Paper Reading: NER -1 • Harbour's Blog

Few-Shot Named Entity Recognition: A Comprehensive Study#

文章地址在：http://arxiv.org/abs/2012.14978 ↗

文章中没有给出github代码库链接，搜了搜才找到：few-shot-NER-benchmark/BaselineCode: The 3 baseline methods for few-shot NER tasks ↗

这是一篇few-shot NER的综述。PLMs即 Pretrained Language models。

文中提到

SOTA NER models are often initialized with PLM weights, fine-tuned with standard supervised learning. One classical approach is to add a linear classifier on top of representations provided by PLMs, and fine-tune the entire model with a cross-entropy objective on domain labels. 这也是为本文提供baseline的方法

遇到的问题是，尽管有很多的方法，但是NER构建还是一种labor-intensive 和 time-consuming的任务，需要大量的专家标注，但是现实世界的新领域的数据是很有限的。

本文中提出的方法是：

create prototypes as the representations for different entity types, and assign labels via the nearest neighbor criterion
Continuously pre-train PLMs using web data with noisy labels that is available in much larger quantities to improve NER accuracy and robustness
employ unlabeled in-domain tokens to predict their soft labels using self-training, and perform semi-supervised learning in conjunction with the limited labeled data

这三个方法简单来说就是：Prototype-based methods, noisy supervised pre-training and self-training.

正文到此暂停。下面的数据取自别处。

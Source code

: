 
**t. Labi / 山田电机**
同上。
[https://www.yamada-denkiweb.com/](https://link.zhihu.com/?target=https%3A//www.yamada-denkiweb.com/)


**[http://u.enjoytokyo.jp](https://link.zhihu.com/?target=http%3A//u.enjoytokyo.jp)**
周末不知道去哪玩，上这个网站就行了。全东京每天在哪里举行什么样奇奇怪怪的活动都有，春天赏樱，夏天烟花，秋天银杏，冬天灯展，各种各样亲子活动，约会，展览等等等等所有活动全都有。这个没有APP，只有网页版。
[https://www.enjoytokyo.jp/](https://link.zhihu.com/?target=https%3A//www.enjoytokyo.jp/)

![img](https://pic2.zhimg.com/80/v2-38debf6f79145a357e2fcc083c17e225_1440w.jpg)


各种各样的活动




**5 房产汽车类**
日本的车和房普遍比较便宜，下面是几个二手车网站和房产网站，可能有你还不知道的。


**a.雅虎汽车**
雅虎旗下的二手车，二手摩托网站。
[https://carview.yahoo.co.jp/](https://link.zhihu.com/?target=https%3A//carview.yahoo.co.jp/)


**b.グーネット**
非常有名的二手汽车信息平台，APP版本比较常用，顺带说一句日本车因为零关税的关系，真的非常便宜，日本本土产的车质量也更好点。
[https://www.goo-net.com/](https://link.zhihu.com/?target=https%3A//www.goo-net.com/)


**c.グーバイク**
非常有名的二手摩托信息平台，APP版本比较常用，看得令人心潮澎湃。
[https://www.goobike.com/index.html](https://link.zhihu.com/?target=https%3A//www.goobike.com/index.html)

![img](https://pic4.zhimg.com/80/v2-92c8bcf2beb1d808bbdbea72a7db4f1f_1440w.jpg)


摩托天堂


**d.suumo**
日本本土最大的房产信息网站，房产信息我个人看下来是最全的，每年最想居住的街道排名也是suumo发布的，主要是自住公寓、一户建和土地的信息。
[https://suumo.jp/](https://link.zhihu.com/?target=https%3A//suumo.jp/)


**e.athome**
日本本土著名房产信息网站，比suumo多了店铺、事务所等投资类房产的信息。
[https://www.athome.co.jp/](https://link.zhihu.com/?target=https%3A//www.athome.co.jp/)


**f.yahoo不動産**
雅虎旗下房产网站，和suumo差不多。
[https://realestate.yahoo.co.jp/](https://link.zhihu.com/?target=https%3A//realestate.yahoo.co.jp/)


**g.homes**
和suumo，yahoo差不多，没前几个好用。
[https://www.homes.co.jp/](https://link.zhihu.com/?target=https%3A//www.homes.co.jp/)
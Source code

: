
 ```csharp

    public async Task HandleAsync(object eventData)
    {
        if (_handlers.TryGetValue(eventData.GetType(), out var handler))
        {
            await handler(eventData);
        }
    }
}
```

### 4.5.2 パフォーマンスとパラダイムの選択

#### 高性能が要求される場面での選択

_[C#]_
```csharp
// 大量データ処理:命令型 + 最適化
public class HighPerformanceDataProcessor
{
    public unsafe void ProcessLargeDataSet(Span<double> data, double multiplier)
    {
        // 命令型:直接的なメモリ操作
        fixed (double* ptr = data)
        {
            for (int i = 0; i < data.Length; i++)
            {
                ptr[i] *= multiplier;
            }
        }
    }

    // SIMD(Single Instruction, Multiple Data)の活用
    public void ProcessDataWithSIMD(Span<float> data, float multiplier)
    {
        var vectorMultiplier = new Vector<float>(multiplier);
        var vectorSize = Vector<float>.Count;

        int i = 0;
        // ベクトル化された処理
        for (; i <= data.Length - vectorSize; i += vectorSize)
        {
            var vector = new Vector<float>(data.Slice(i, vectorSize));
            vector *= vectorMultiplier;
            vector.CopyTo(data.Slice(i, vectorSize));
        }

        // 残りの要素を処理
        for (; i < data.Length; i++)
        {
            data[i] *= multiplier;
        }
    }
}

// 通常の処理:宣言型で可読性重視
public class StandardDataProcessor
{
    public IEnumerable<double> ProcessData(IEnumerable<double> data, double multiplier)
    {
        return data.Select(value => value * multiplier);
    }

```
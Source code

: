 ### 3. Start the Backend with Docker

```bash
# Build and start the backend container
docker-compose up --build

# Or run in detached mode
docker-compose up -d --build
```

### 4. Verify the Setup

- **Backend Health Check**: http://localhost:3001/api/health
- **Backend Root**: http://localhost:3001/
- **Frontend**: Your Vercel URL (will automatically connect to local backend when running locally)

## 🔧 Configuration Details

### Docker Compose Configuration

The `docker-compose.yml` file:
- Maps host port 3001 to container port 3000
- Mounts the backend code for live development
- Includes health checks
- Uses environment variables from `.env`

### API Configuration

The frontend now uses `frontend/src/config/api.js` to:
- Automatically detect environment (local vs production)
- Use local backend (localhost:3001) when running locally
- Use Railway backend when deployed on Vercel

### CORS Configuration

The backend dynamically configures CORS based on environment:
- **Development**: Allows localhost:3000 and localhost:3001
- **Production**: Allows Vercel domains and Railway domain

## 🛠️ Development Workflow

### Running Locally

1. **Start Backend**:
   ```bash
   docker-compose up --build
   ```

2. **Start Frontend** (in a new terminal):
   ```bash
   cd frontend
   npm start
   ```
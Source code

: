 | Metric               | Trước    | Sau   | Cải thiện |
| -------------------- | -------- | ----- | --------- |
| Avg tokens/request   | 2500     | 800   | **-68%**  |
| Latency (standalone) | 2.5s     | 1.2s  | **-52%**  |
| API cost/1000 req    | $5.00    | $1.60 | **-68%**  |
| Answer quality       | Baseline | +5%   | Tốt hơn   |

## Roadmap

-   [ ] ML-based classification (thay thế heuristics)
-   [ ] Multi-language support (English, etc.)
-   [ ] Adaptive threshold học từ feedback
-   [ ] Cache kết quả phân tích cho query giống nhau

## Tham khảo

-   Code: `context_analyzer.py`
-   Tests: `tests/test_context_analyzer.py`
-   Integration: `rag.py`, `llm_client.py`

他们的贡献在于对少样本NER的系统研究，提出了三种方式，在十个公开的不同领域数据集上做了对比，达到SOTA。

这几种方法的backbone都是RoBERTa model，且本文在实验方面采用了若干种不同的组合方式：

Conclusion：supervised pre-training and self-training turn out to be particularly effective

关于代码部分：

这里有个小坑，3.8的python环境是可以的，但是3.9会出问题。

Continual Learning for Named Entity Recognition#

这篇提出的是AddNER&ExtendNER模型。

在现实世界中，命名实体的类型（entity types）会经常新增，这就需要重新训练模型，但是如果重新标注原始数据或者数据集在经济性和安全性上都可能不太实际，这就引出了本文的主题Continual Learning for NER，也就是连续学习或者增量学习。

**灾难性遗忘（catastrophic forgetting）**对增量NER来说是很严重的问题，本文用的是知识蒸馏的方法。

出现新的实体类别就需要更新模型，因此需要新的数据，全量标注基本行不通，更常见的做法是：Annotate a new dataset only for new entity types。不过本文用的是self-training的方法，用旧模型标注新数据集，来教导学生模型学习。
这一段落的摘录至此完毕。